Mortgage Tips- Capital

One of the key criteria for qualifying for any mortgage, is the capital or downpayment you can bring to the deal. In most circumstances, you need to be able to come up with at least 5% of the purchase price. I say 'in most circumstances' because there are some lenders who will loan close to 100% of the funds needed. As you can well imagine however, this unique flexibility is offered at higher risk to the lender. The resultant interest rates are therefore higher.

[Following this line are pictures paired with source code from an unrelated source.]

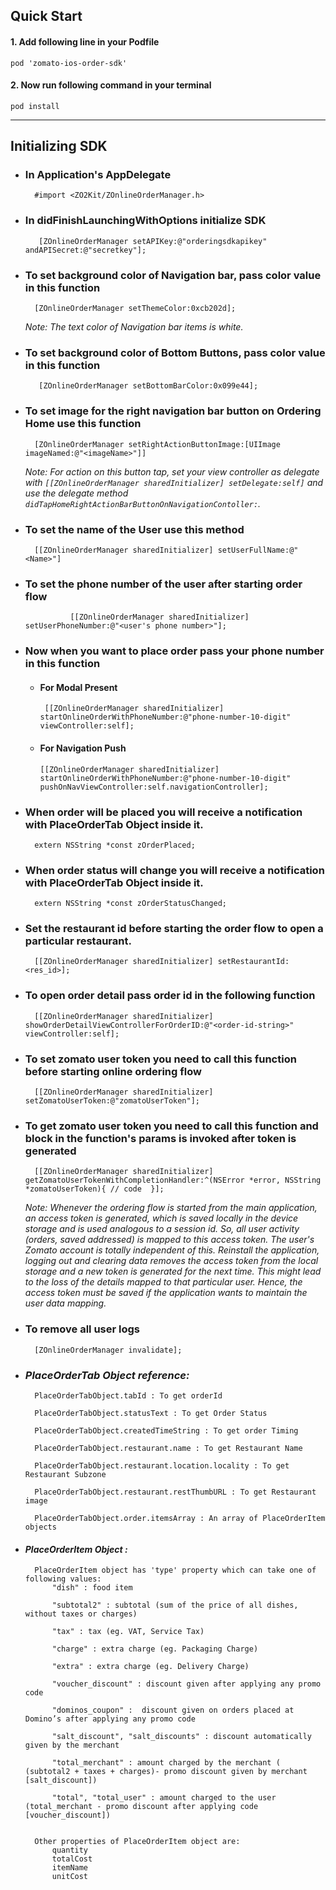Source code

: 
## Quick Start

####  1. Add following line in your Podfile
    pod 'zomato-ios-order-sdk'
#### 2.  Now run following command in your terminal
    pod install

* * *


## Initializing SDK

* ###   In Application's AppDelegate
		#import <ZO2Kit/ZOnlineOrderManager.h>    

* ### In didFinishLaunchingWithOptions initialize SDK
		 [ZOnlineOrderManager setAPIKey:@"orderingsdkapikey" andAPISecret:@"secretkey"];


* ### To set background color of Navigation bar,  pass color value in this function
		[ZOnlineOrderManager setThemeColor:0xcb202d];


	 *Note: The text color of Navigation bar items is white.*

* ### To set background color of Bottom Buttons, pass color value in this function
		 [ZOnlineOrderManager setBottomBarColor:0x099e44];

* ### To set image for the right navigation bar button on Ordering Home use this function
		[ZOnlineOrderManager setRightActionButtonImage:[UIImage imageNamed:@"<imageName>"]]


	 *Note: For action on this button tap, set your view controller as delegate with `[[ZOnlineOrderManager sharedInitializer] setDelegate:self]` and use the delegate method `didTapHomeRightActionBarButtonOnNavigationContoller:`.*

* ### To set the name of the User use this method

		[[ZOnlineOrderManager sharedInitializer] setUserFullName:@"<Name>"]

* ### To set the phone number of the user after starting order flow

		        [[ZOnlineOrderManager sharedInitializer] setUserPhoneNumber:@"<user's phone number>"];


* ### Now when you want to place order pass your phone number in this function

  * #### For Modal Present

		 [[ZOnlineOrderManager sharedInitializer] startOnlineOrderWithPhoneNumber:@"phone-number-10-digit" viewController:self];
		 
  * #### For Navigation Push
		[[ZOnlineOrderManager sharedInitializer] startOnlineOrderWithPhoneNumber:@"phone-number-10-digit" pushOnNavViewController:self.navigationController];

* ### When order will be placed you will receive a notification with PlaceOrderTab Object inside it.

		extern NSString *const zOrderPlaced;

* ### When order status will change you will receive a notification with PlaceOrderTab Object inside it.

		extern NSString *const zOrderStatusChanged;

* ### Set the restaurant id before starting the order flow to open a particular restaurant.

		[[ZOnlineOrderManager sharedInitializer] setRestaurantId:<res_id>];



* ### To open order detail pass order id in the following function
		[[ZOnlineOrderManager sharedInitializer] showOrderDetailViewControllerForOrderID:@"<order-id-string>" viewController:self];

* ### To set zomato user token you need to call this function before starting online ordering flow
		[[ZOnlineOrderManager sharedInitializer] setZomatoUserToken:@"zomatoUserToken"];

* ### To get zomato user token you need to call this function and block in the function's params is invoked after token is generated
		[[ZOnlineOrderManager sharedInitializer] getZomatoUserTokenWithCompletionHandler:^(NSError *error, NSString *zomatoUserToken){ // code  }];


	 *Note: Whenever the ordering flow is started from the main application, an access token is generated, which is saved locally in the device storage and is used analogous to a session id. So, all user activity (orders, saved addressed) is mapped to this access token. The user's Zomato account is totally independent of this. Reinstall the application, logging out and clearing data removes the access token from the local storage and a new token is generated for the next time. This might lead to the loss of the details mapped to that particular user. Hence, the access token must be saved if the application wants to maintain the user data mapping.*

* ### To remove all user logs
		[ZOnlineOrderManager invalidate];

* ### _PlaceOrderTab Object reference:_

		PlaceOrderTabObject.tabId : To get orderId

		PlaceOrderTabObject.statusText : To get Order Status

		PlaceOrderTabObject.createdTimeString : To get order Timing

		PlaceOrderTabObject.restaurant.name : To get Restaurant Name

		PlaceOrderTabObject.restaurant.location.locality : To get Restaurant Subzone

		PlaceOrderTabObject.restaurant.restThumbURL : To get Restaurant image
		
		PlaceOrderTabObject.order.itemsArray : An array of PlaceOrderItem objects


* #### _PlaceOrderItem Object :_
		
	    PlaceOrderItem object has 'type' property which can take one of following values:
			"dish" : food item 
	
			"subtotal2" : subtotal (sum of the price of all dishes, without taxes or charges)

			"tax" : tax (eg. VAT, Service Tax)

			"charge" : extra charge (eg. Packaging Charge)

			"extra" : extra charge (eg. Delivery Charge)

			"voucher_discount" : discount given after applying any promo code

			"dominos_coupon" :  discount given on orders placed at Domino’s after applying any promo code

			"salt_discount", "salt_discounts" : discount automatically given by the merchant

			"total_merchant" : amount charged by the merchant ( (subtotal2 + taxes + charges)- promo discount given by merchant [salt_discount])

			"total", "total_user" : amount charged to the user (total_merchant - promo discount after applying code [voucher_discount])


		Other properties of PlaceOrderItem object are: 
			quantity
			totalCost
			itemName
			unitCost

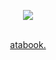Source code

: <p align="center"><img src="https://files.catbox.moe/6i216a.png"></p>

<p align="center"><br><a href="https://iridescentidealism.atabook.org">atabook.</a></p>

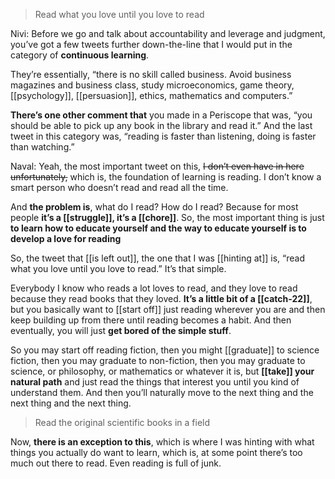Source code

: > Read what you love until you love to read

Nivi: Before we go and talk about accountability and leverage and judgment, you’ve got a few tweets further down-the-line that I would put in the category of __continuous learning__.

They’re essentially, “there is no skill called business. Avoid business magazines and business class, study microeconomics, game theory, [[psychology]], [[persuasion]], ethics, mathematics and computers.”

__There’s one other comment that__ you made in a Periscope that was, “you should be able to pick up any book in the library and read it.” And the last tweet in this category was, “reading is faster than listening, doing is faster than watching.”

Naval: Yeah, the most important tweet on this, ~~I don’t even have in here unfortunately,~~ which is, the foundation of learning is reading. I don’t know a smart person who doesn’t read and read all the time.

And __the problem is__, what do I read? How do I read? 
Because for most people __it’s a [[struggle]], it’s a [[chore]]__.
So, the most important thing is just __to learn how to educate yourself and the way to educate yourself is to develop a love for reading__

So, the tweet that [[is left out]], the one that I was [[hinting at]] is, “read what you love until you love to read.” It’s that simple.

Everybody I know who reads a lot loves to read, and they love to read because they read books that they loved. 
__It’s a little bit of a [[catch-22]]__, but you basically want to [[start off]] just reading wherever you are and then keep building up from there until reading becomes a habit. 
And then eventually, you will just __get bored of the simple stuff__.

So you may start off reading fiction, 
then you might [[graduate]] to science fiction, 
then you may graduate to non-fiction, 
then you may graduate to science, or philosophy, or mathematics or whatever it is, 
but __[[take]] your natural path__ and just read the things that interest you until you kind of understand them. 
And then you’ll naturally move to the next thing and the next thing and the next thing.

> Read the original scientific books in a field

Now, __there is an exception to this__, which is where I was hinting with what things you actually do want to learn, which is, at some point there’s too much out there to read. 
Even reading is full of junk.

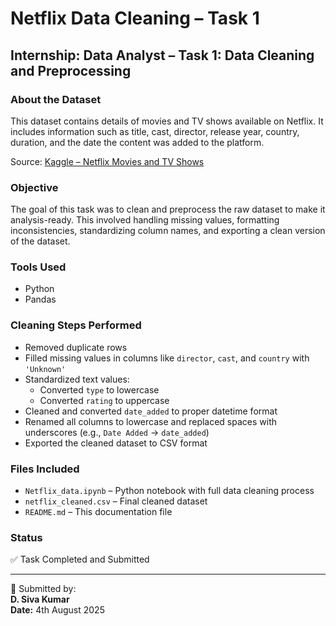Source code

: # Netflix Data Cleaning – Task 1

## Internship: Data Analyst – Task 1: Data Cleaning and Preprocessing

### About the Dataset
This dataset contains details of movies and TV shows available on Netflix. It includes information such as title, cast, director, release year, country, duration, and the date the content was added to the platform.

Source: [Kaggle – Netflix Movies and TV Shows](https://www.kaggle.com/datasets/shivamb/netflix-shows)

### Objective
The goal of this task was to clean and preprocess the raw dataset to make it analysis-ready. This involved handling missing values, formatting inconsistencies, standardizing column names, and exporting a clean version of the dataset.

### Tools Used
- Python
- Pandas

### Cleaning Steps Performed
- Removed duplicate rows
- Filled missing values in columns like `director`, `cast`, and `country` with `'Unknown'`
- Standardized text values:
  - Converted `type` to lowercase
  - Converted `rating` to uppercase
- Cleaned and converted `date_added` to proper datetime format
- Renamed all columns to lowercase and replaced spaces with underscores (e.g., `Date Added` → `date_added`)
- Exported the cleaned dataset to CSV format

### Files Included
- `Netflix_data.ipynb` – Python notebook with full data cleaning process
- `netflix_cleaned.csv` – Final cleaned dataset
- `README.md` – This documentation file

### Status
✅ Task Completed and Submitted

---

📌 Submitted by:  
**D. Siva Kumar**  
**Date:** 4th August 2025
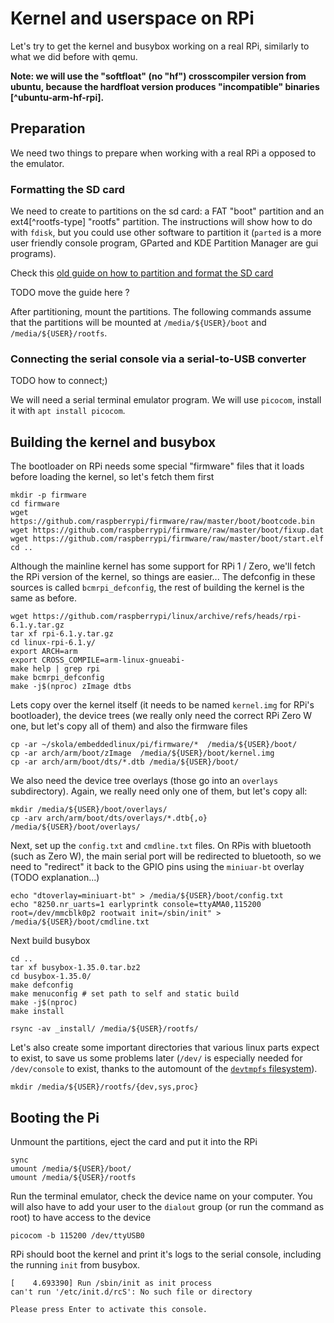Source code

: Kernel and userspace on RPi
===========================

Let's try to get the kernel and busybox working on a real RPi, similarly to what
we did before with qemu.

**Note: we will use the "softfloat" (no "hf") crosscompiler version from ubuntu,
because the hardfloat version produces "incompatible" binaries
[^ubuntu-arm-hf-rpi].**


## Preparation

We need two things to prepare when working with a real RPi a opposed to the
emulator.

### Formatting the SD card

We need to create to partitions on the sd card: a FAT "boot" partition and an
ext4[^rootfs-type] "rootfs" partition. The instructions will show how to do with
`fdisk`, but you could use other software to partition it (`parted` is a more
user friendly console program, GParted and KDE Partition Manager are gui
programs).

Check this [old guide on how to partition and format the SD
card](https://dai.fmph.uniba.sk/~siska/embeddedlinux/sdcard.php)

TODO move the guide here ?

After partitioning, mount the partitions. The following commands assume that the
partitions will be mounted at `/media/${USER}/boot` and `/media/${USER}/rootfs`.

### Connecting the serial console via a serial-to-USB converter

TODO how to connect;)

We will need a serial terminal emulator program. We will use `picocom`, install
it with `apt install picocom`.

## Building the kernel and busybox

The bootloader on RPi needs some special "firmware" files that it loads before
loading the kernel, so let's fetch them first

    mkdir -p firmware
    cd firmware
    wget https://github.com/raspberrypi/firmware/raw/master/boot/bootcode.bin
    wget https://github.com/raspberrypi/firmware/raw/master/boot/fixup.dat
    wget https://github.com/raspberrypi/firmware/raw/master/boot/start.elf
    cd ..


Although the mainline kernel has some support for RPi 1 / Zero, we'll fetch the
RPi version of the kernel, so things are easier... The defconfig in these
sources is called `bcmrpi_defconfig`, the rest of building the kernel is the
same as before.

    wget https://github.com/raspberrypi/linux/archive/refs/heads/rpi-6.1.y.tar.gz
    tar xf rpi-6.1.y.tar.gz
    cd linux-rpi-6.1.y/
    export ARCH=arm
    export CROSS_COMPILE=arm-linux-gnueabi-
    make help | grep rpi
    make bcmrpi_defconfig
    make -j$(nproc) zImage dtbs


Lets copy over the kernel itself (it needs to be named `kernel.img` for RPi's
bootloader), the device trees (we really only need the correct RPi Zero W one,
but let's copy all of them) and also the firmware files


    cp -ar ~/skola/embeddedlinux/pi/firmware/*  /media/${USER}/boot/
    cp -ar arch/arm/boot/zImage  /media/${USER}/boot/kernel.img
    cp -ar arch/arm/boot/dts/*.dtb /media/${USER}/boot/

We also need the device tree overlays (those go into an `overlays`
subdirectory). Again, we really need only one of them, but let's copy all:

    mkdir /media/${USER}/boot/overlays/
    cp -arv arch/arm/boot/dts/overlays/*.dtb{,o} /media/${USER}/boot/overlays/

Next, set up the `config.txt` and `cmdline.txt` files. On RPis with bluetooth
(such as Zero W), the main serial port will be redirected to bluetooth, so we need to
"redirect" it back to the GPIO pins using the `miniuar-bt` overlay (TODO
explanation...)

    echo "dtoverlay=miniuart-bt" > /media/${USER}/boot/config.txt
    echo "8250.nr_uarts=1 earlyprintk console=ttyAMA0,115200 root=/dev/mmcblk0p2 rootwait init=/sbin/init" > /media/${USER}/boot/cmdline.txt


Next build busybox

    cd ..
    tar xf busybox-1.35.0.tar.bz2
    cd busybox-1.35.0/
    make defconfig
    make menuconfig # set path to self and static build
    make -j$(nproc)
    make install

    rsync -av _install/ /media/${USER}/rootfs/

Let's also create some important directories that various linux parts expect to
exist, to save us some problems later (`/dev/` is especially needed for
`/dev/console` to exist, thanks to the automount of the [`devtmpfs`
filesystem](https://www.google.com/search?q=devtmpfs)).

    mkdir /media/${USER}/rootfs/{dev,sys,proc}

## Booting the Pi

Unmount the partitions, eject the card and put it into the RPi

    sync
    umount /media/${USER}/boot/
    umount /media/${USER}/rootfs


Run the terminal emulator, check the device name on your computer. You will
also have to add your user to the `dialout` group (or run the command as root)
to have access to the device

    picocom -b 115200 /dev/ttyUSB0

RPi should boot the kernel and print it's logs to the serial console, including
the running `init` from busybox.

    [    4.693390] Run /sbin/init as init process
    can't run '/etc/init.d/rcS': No such file or directory

    Please press Enter to activate this console.

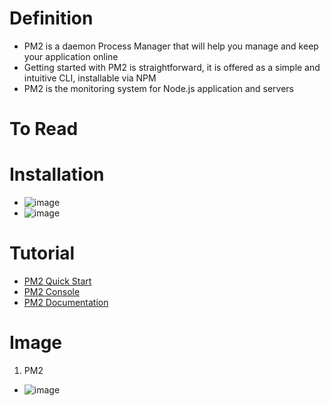 # Definition
* PM2 is a daemon Process Manager that will help you manage and keep your application online
* Getting started with PM2 is straightforward, it is offered as a simple and intuitive CLI, installable via NPM
* PM2 is the monitoring system for Node.js application and servers

# To Read

# Installation
* ![image](https://user-images.githubusercontent.com/7721150/157178352-caea8815-bf71-455a-b7f2-5a6027eaa653.png)
* ![image](https://user-images.githubusercontent.com/7721150/157179748-3fb00528-a268-4ee9-84e8-9f7531cba717.png)



# Tutorial
* [PM2 Quick Start](https://pm2.keymetrics.io/docs/usage/quick-start/)
* [PM2 Console](https://app.pm2.io/)
* [PM2 Documentation](https://pm2.io/docs/plus/overview/)

# Image
1. PM2
* ![image](https://user-images.githubusercontent.com/7721150/157173861-a6d93883-ef40-4013-a0d3-3e334cc6942d.png)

There are situations where you may be able to put down more than 5%. The more you put down of course, the less of a mortgage you have to pay interest on. A big savings can happen when you can put 10& or 15% down, as the CMHC insurance premium fees go down every time you reach another multiple of 5%.
For example, on a $200,000.00 home, if you put 5% down or $10,000, your CMHC fee will be $7125.00. If you put down 10% or $20,000.00 however, your CMHC fee drops to $4500.00 - a savings of $2625.00! It may be worthwhile therefore to take extra downpayment out of your RRSPs in order to save on the CMHC fees. To qualify to use RRSP money, you must not have owned a house for the previous four years.
Down payments can be cash on hand or gifted to you. Either way, the lender wants to verify you have not gone into more debt somewhere else to get it. The lenders will ask for proof that the downpayment funds are not borrowed. Here are some of the ways they will seek to verify the source of the down payment.
If the cash is coming from your own resources they will want to see bank statements with your name, address, and date on them, to show that the money has been accumulating over a period of time.
If the money is coming from RRSPs, the lenders will want to see dated proof of that transaction.
If the money is gifted to you, they will want to see a gift letter stating who the gift is from, who the gift is for, and, stating the monies are not re-payable. Some lenders will then want to see that money seeded into your account for a number of weeks as well.